- Work instructions -
All that is wanted is how many lines in the records below include the string "Odisha".

- Dataset records -

=====

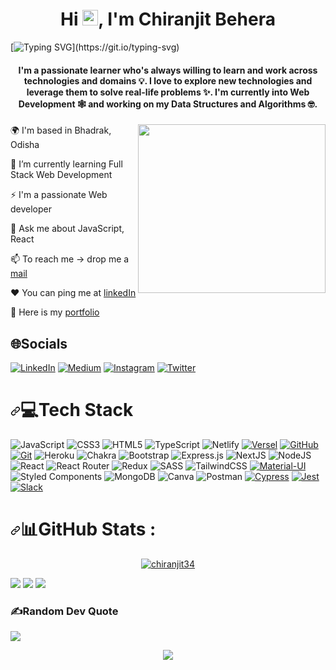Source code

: 

<h1 align="center">Hi <img src="https://raw.githubusercontent.com/MartinHeinz/MartinHeinz/master/wave.gif" height="25px width="30px">, I'm Chiranjit Behera</h1>

[![Typing SVG](https://readme-typing-svg.herokuapp.com/?lines=Full+Stack+Developer;Software+Engineer;)](https://git.io/typing-svg)
<h4 align="center">I'm a passionate learner who's always willing to learn and work across technologies and domains 💡. I love to explore new technologies and leverage them to solve real-life problems ✨. I'm currently into Web Development 🕸️ and working on my Data Structures and Algorithms 🤓.</h4>
  
  
  
  <img align='right' src="https://media2.giphy.com/media/qgQUggAC3Pfv687qPC/giphy.gif?cid=ecf05e47cq8zq18nxebpo5t2r1dgnmyddibdq953rd74v2xb&rid=giphy.gif&ct=g" height="270" width="300" alt="" >
  
🌍 I'm based in Bhadrak, Odisha

🌱 I’m currently learning Full Stack Web Development

⚡ I'm a passionate Web developer

💬 Ask me about JavaScript, React

📫 To reach me -&gt; drop me a <a href='mailto:chiranjitbehera34@gmail.com'>mail</a>

❤️ You can ping me at <a target="blank" href='https://www.linkedin.com/in/chiranjit-b-938109158/'>linkedIn</a>

📄 Here is my <a target="blank" href='https://chiranjitbehera.netlify.app/'>portfolio</a>
  
<!-- <h1 dir="auto"><a id="user-content-about-me-" class="anchor" aria-hidden="true" href="#about-me-"><svg class="octicon octicon-link" viewBox="0 0 16 16" version="1.1" width="16" height="16" aria-hidden="true"><path fill-rule="evenodd" d="M7.775 3.275a.75.75 0 001.06 1.06l1.25-1.25a2 2 0 112.83 2.83l-2.5 2.5a2 2 0 01-2.83 0 .75.75 0 00-1.06 1.06 3.5 3.5 0 004.95 0l2.5-2.5a3.5 3.5 0 00-4.95-4.95l-1.25 1.25zm-4.69 9.64a2 2 0 010-2.83l2.5-2.5a2 2 0 012.83 0 .75.75 0 001.06-1.06 3.5 3.5 0 00-4.95 0l-2.5 2.5a3.5 3.5 0 004.95 4.95l1.25-1.25a.75.75 0 00-1.06-1.06l-1.25 1.25a2 2 0 01-2.83 0z"></path></svg></a><g-emoji class="g-emoji" alias="dizzy" fallback-src="https://github.githubassets.com/images/icons/emoji/unicode/1f4ab.png">💫</g-emoji>About Me :</h1> 
<pre class="notranslate"><code>🌍 I'm based in Bhadrak, Odisha
🌱 I’m currently learning Full Stack Web Development
⚡ I'm a passionate Web developer
💬 Ask me about JavaScript, React
📫 To reach me -&gt; drop me a <a href='mailto:chiranjitbehera34@gmail.com'>mail</a>
❤️ You can ping me at <a target="blank" href='https://www.linkedin.com/in/chiranjit-b-938109158/'>linkedIn</a>
📄 Here is my <a target="blank" href='https://chiranjitbehera.netlify.app/'>portfolio</a>
</code></pre>-->





## 🌐Socials
 [![LinkedIn](https://img.shields.io/badge/LinkedIn-%230077B5.svg?logo=linkedin&logoColor=white)](https://linkedin.com/in/chiranjit-b-938109158/) 
[![Medium](https://img.shields.io/badge/Medium-12100E?logo=medium&logoColor=white)](https://medium.com/@chiranjitbehera34) 
[![Instagram](https://img.shields.io/badge/Instagram-%23E4405F.svg?logo=Instagram&logoColor=white)](https://instagram.com/chi_ran_jit/) 
 [![Twitter](https://img.shields.io/badge/Twitter-%230077B5.svg?logo=Twitter&logoColor=white)](https://linkedin.com/in/chiranjit-b-938109158/) 








  
  
  
  
  
  
  <h1 dir="auto"><a id="user-content-tech-stack" class="anchor" aria-hidden="true" href="#tech-stack"><svg class="octicon octicon-link" viewBox="0 0 16 16" version="1.1" width="16" height="16" aria-hidden="true"><path fill-rule="evenodd" d="M7.775 3.275a.75.75 0 001.06 1.06l1.25-1.25a2 2 0 112.83 2.83l-2.5 2.5a2 2 0 01-2.83 0 .75.75 0 00-1.06 1.06 3.5 3.5 0 004.95 0l2.5-2.5a3.5 3.5 0 00-4.95-4.95l-1.25 1.25zm-4.69 9.64a2 2 0 010-2.83l2.5-2.5a2 2 0 012.83 0 .75.75 0 001.06-1.06 3.5 3.5 0 00-4.95 0l-2.5 2.5a3.5 3.5 0 004.95 4.95l1.25-1.25a.75.75 0 00-1.06-1.06l-1.25 1.25a2 2 0 01-2.83 0z"></path></svg></a><g-emoji class="g-emoji" alias="computer" fallback-src="https://github.githubassets.com/images/icons/emoji/unicode/1f4bb.png">💻</g-emoji>Tech Stack</h1>
  
![JavaScript](https://img.shields.io/badge/javascript-%23323330.svg?style=for-the-badge&logo=javascript&logoColor=%23F7DF1E) ![CSS3](https://img.shields.io/badge/css3-%231572B6.svg?style=for-the-badge&logo=css3&logoColor=white) ![HTML5](https://img.shields.io/badge/html5-%23E34F26.svg?style=for-the-badge&logo=html5&logoColor=white) ![TypeScript](https://img.shields.io/badge/typescript-%23007ACC.svg?style=for-the-badge&logo=typescript&logoColor=white) ![Netlify](https://img.shields.io/badge/netlify-%23000000.svg?style=for-the-badge&logo=netlify&logoColor=#00C7B7) <a target="_blank" rel="noopener noreferrer" href="https://camo.githubusercontent.com/2fae549118710fd8284be62292b9e9a6cdd561cb50d46f35938b08dc3fc2c4e7/68747470733a2f2f696d672e736869656c64732e696f2f62616467652f56657263656c2d3030303030303f7374796c653d666f722d7468652d6261646765266c6f676f3d76657263656c266c6f676f436f6c6f723d7768697465"><img src="https://camo.githubusercontent.com/2fae549118710fd8284be62292b9e9a6cdd561cb50d46f35938b08dc3fc2c4e7/68747470733a2f2f696d672e736869656c64732e696f2f62616467652f56657263656c2d3030303030303f7374796c653d666f722d7468652d6261646765266c6f676f3d76657263656c266c6f676f436f6c6f723d7768697465" alt="Versel" data-canonical-src="https://img.shields.io/badge/Vercel-000000?style=for-the-badge&amp;logo=vercel&amp;logoColor=white" style="max-width: 100%;"></a> <a target="_blank" rel="noopener noreferrer" href="https://camo.githubusercontent.com/2c80ccee1db03ea815529b20f90e434c363906a88470a1ed34df03af0f88dc3d/68747470733a2f2f696d672e736869656c64732e696f2f62616467652f6769746875622d2532333030303030302e7376673f7374796c653d666f722d7468652d6261646765266c6f676f3d676974687562266c6f676f436f6c6f723d23303043374237"><img src="https://camo.githubusercontent.com/2c80ccee1db03ea815529b20f90e434c363906a88470a1ed34df03af0f88dc3d/68747470733a2f2f696d672e736869656c64732e696f2f62616467652f6769746875622d2532333030303030302e7376673f7374796c653d666f722d7468652d6261646765266c6f676f3d676974687562266c6f676f436f6c6f723d23303043374237" alt="GitHub" data-canonical-src="https://img.shields.io/badge/github-%23000000.svg?style=for-the-badge&amp;logo=github&amp;logoColor=#00C7B7" style="max-width: 100%;"></a> <a target="_blank" rel="noopener noreferrer" href="https://camo.githubusercontent.com/06c6858186510906c21d8c951168d55d976d7dfb9176ed6125c55b8a7de0baae/68747470733a2f2f696d672e736869656c64732e696f2f62616467652f4749542d4534344333303f7374796c653d666f722d7468652d6261646765266c6f676f3d676974266c6f676f436f6c6f723d7768697465"><img src="https://camo.githubusercontent.com/06c6858186510906c21d8c951168d55d976d7dfb9176ed6125c55b8a7de0baae/68747470733a2f2f696d672e736869656c64732e696f2f62616467652f4749542d4534344333303f7374796c653d666f722d7468652d6261646765266c6f676f3d676974266c6f676f436f6c6f723d7768697465" alt="Git" data-canonical-src="https://img.shields.io/badge/GIT-E44C30?style=for-the-badge&amp;logo=git&amp;logoColor=white" style="max-width: 100%;"></a> ![Heroku](https://img.shields.io/badge/heroku-%23430098.svg?style=for-the-badge&logo=heroku&logoColor=white) ![Chakra](https://img.shields.io/badge/chakra-%234ED1C5.svg?style=for-the-badge&logo=chakraui&logoColor=white) ![Bootstrap](https://img.shields.io/badge/bootstrap-%23563D7C.svg?style=for-the-badge&logo=bootstrap&logoColor=white) ![Express.js](https://img.shields.io/badge/express.js-%23404d59.svg?style=for-the-badge&logo=express&logoColor=%2361DAFB) ![NextJS](https://img.shields.io/badge/Next-black?style=for-the-badge&logo=next.js&logoColor=white) ![NodeJS](https://img.shields.io/badge/node.js-6DA55F?style=for-the-badge&logo=node.js&logoColor=white) ![React](https://img.shields.io/badge/react-%2320232a.svg?style=for-the-badge&logo=react&logoColor=%2361DAFB) ![React Router](https://img.shields.io/badge/React_Router-CA4245?style=for-the-badge&logo=react-router&logoColor=white) ![Redux](https://img.shields.io/badge/redux-%23593d88.svg?style=for-the-badge&logo=redux&logoColor=white) ![SASS](https://img.shields.io/badge/SASS-hotpink.svg?style=for-the-badge&logo=SASS&logoColor=white) ![TailwindCSS](https://img.shields.io/badge/tailwindcss-%2338B2AC.svg?style=for-the-badge&logo=tailwind-css&logoColor=white) <a target="_blank" rel="noopener noreferrer" href="https://camo.githubusercontent.com/3d2c77bca250c7ac4f458c952bc859f25aa09ca52b9c9b67875892532cd0761a/68747470733a2f2f696d672e736869656c64732e696f2f62616467652f4d6174657269616c2d2d55492d3030383143423f7374796c653d666f722d7468652d6261646765266c6f676f3d4d5549266c6f676f436f6c6f723d7768697465"><img src="https://camo.githubusercontent.com/3d2c77bca250c7ac4f458c952bc859f25aa09ca52b9c9b67875892532cd0761a/68747470733a2f2f696d672e736869656c64732e696f2f62616467652f4d6174657269616c2d2d55492d3030383143423f7374796c653d666f722d7468652d6261646765266c6f676f3d4d5549266c6f676f436f6c6f723d7768697465" alt="Material-UI" data-canonical-src="https://img.shields.io/badge/Material--UI-0081CB?style=for-the-badge&amp;logo=MUI&amp;logoColor=white" style="max-width: 100%;"></a> ![Styled Components](https://img.shields.io/badge/styled--components-DB7093?style=for-the-badge&logo=styled-components&logoColor=white) ![MongoDB](https://img.shields.io/badge/MongoDB-%234ea94b.svg?style=for-the-badge&logo=mongodb&logoColor=white) ![Canva](https://img.shields.io/badge/Canva-%2300C4CC.svg?style=for-the-badge&logo=Canva&logoColor=white) ![Postman](https://img.shields.io/badge/Postman-FF6C37?style=for-the-badge&logo=postman&logoColor=white) <a target="_blank" rel="noopener noreferrer" href="https://camo.githubusercontent.com/f95e0cd08a28079945616b8f66ee1912641157a2a9ad57879e14ad9eac894e64/68747470733a2f2f696d672e736869656c64732e696f2f62616467652f637970726573732d2532333030662e7376673f7374796c653d666f722d7468652d6261646765266c6f676f3d63797072657373266c6f676f436f6c6f723d7768697465"><img src="https://camo.githubusercontent.com/f95e0cd08a28079945616b8f66ee1912641157a2a9ad57879e14ad9eac894e64/68747470733a2f2f696d672e736869656c64732e696f2f62616467652f637970726573732d2532333030662e7376673f7374796c653d666f722d7468652d6261646765266c6f676f3d63797072657373266c6f676f436f6c6f723d7768697465" alt="Cypress" data-canonical-src="https://img.shields.io/badge/cypress-%2300f.svg?style=for-the-badge&amp;logo=cypress&amp;logoColor=white" style="max-width: 100%;"></a> <a target="_blank" rel="noopener noreferrer" href="https://camo.githubusercontent.com/103e6bf48443918e5505b5bb83fd1d1a4e4edd3484fd1b221355fdbca962fdf5/68747470733a2f2f696d672e736869656c64732e696f2f62616467652f4a6573742d3332333333303f7374796c653d666f722d7468652d6261646765266c6f676f3d4a657374266c6f676f436f6c6f723d7768697465"><img src="https://camo.githubusercontent.com/103e6bf48443918e5505b5bb83fd1d1a4e4edd3484fd1b221355fdbca962fdf5/68747470733a2f2f696d672e736869656c64732e696f2f62616467652f4a6573742d3332333333303f7374796c653d666f722d7468652d6261646765266c6f676f3d4a657374266c6f676f436f6c6f723d7768697465" alt="Jest" data-canonical-src="https://img.shields.io/badge/Jest-323330?style=for-the-badge&amp;logo=Jest&amp;logoColor=white" style="max-width: 100%;"></a> <a target="_blank" rel="noopener noreferrer" href="https://camo.githubusercontent.com/870d2945e15dde83583f64ea1f3f4471702e45bf30fa884412da74cb7731ae42/68747470733a2f2f696d672e736869656c64732e696f2f62616467652f536c61636b2d3441313534423f7374796c653d666f722d7468652d6261646765266c6f676f3d736c61636b266c6f676f436f6c6f723d7768697465"><img src="https://camo.githubusercontent.com/870d2945e15dde83583f64ea1f3f4471702e45bf30fa884412da74cb7731ae42/68747470733a2f2f696d672e736869656c64732e696f2f62616467652f536c61636b2d3441313534423f7374796c653d666f722d7468652d6261646765266c6f676f3d736c61636b266c6f676f436f6c6f723d7768697465" alt="Slack" data-canonical-src="https://img.shields.io/badge/Slack-4A154B?style=for-the-badge&amp;logo=slack&amp;logoColor=white" style="max-width: 100%;"></a>

  
  
  
  
<h1 dir="auto"><a id="user-content-github-stats-" class="anchor" aria-hidden="true" href="#github-stats-"><svg class="octicon octicon-link" viewBox="0 0 16 16" version="1.1" width="16" height="16" aria-hidden="true"><path fill-rule="evenodd" d="M7.775 3.275a.75.75 0 001.06 1.06l1.25-1.25a2 2 0 112.83 2.83l-2.5 2.5a2 2 0 01-2.83 0 .75.75 0 00-1.06 1.06 3.5 3.5 0 004.95 0l2.5-2.5a3.5 3.5 0 00-4.95-4.95l-1.25 1.25zm-4.69 9.64a2 2 0 010-2.83l2.5-2.5a2 2 0 012.83 0 .75.75 0 001.06-1.06 3.5 3.5 0 00-4.95 0l-2.5 2.5a3.5 3.5 0 004.95 4.95l1.25-1.25a.75.75 0 00-1.06-1.06l-1.25 1.25a2 2 0 01-2.83 0z"></path></svg></a><g-emoji class="g-emoji" alias="bar_chart" fallback-src="https://github.githubassets.com/images/icons/emoji/unicode/1f4ca.png">📊</g-emoji>GitHub Stats :</h1>
 
 
 <!--  <a href="https://github.com/chiranjit34-cmd/github-readme-activity-graph"><img alt="Chiranjit's Activity Graph" src="https://activity-graph.herokuapp.com/graph?username=chiranjit34&bg_color=0D1547&color=5BCDEC&line=5BCDEC&point=FFFFFF&hide_border=true" /></a> -->
 <p align="center"> <a href="https://github.com/ryo-ma/github-profile-trophy"><img src="https://github-profile-trophy.vercel.app/?username=chiranjit34" alt="chiranjit34" /></a> </p>
  
  ![](https://github-readme-stats.vercel.app/api?username=chiranjit34&theme=radical&hide_border=false&include_all_commits=false&count_private=false)
![](https://github-readme-streak-stats.herokuapp.com/?user=chiranjit34&theme=radical&hide_border=false)
  ![](https://github-readme-stats.vercel.app/api/top-langs/?username=chiranjit34&theme=radical&hide_border=false&include_all_commits=false&count_private=false&layout=compact)

 ### ✍️Random Dev Quote
![](https://quotes-github-readme.vercel.app/api?type=horizontal&theme=tokyonight)
 
  
<p align="center"><img  src="https://raw.githubusercontent.com/Trilokia/Trilokia/379277808c61ef204768a61bbc5d25bc7798ccf1/bottom_header.svg"></p>







<!-- <p align="left"> <img src="https://komarev.com/ghpvc/?username=chiranjit34&label=Profile%20views&color=0e75b6&style=flat" alt="chiranjit34" /> </p> -->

=====

- Solution for this problem -
2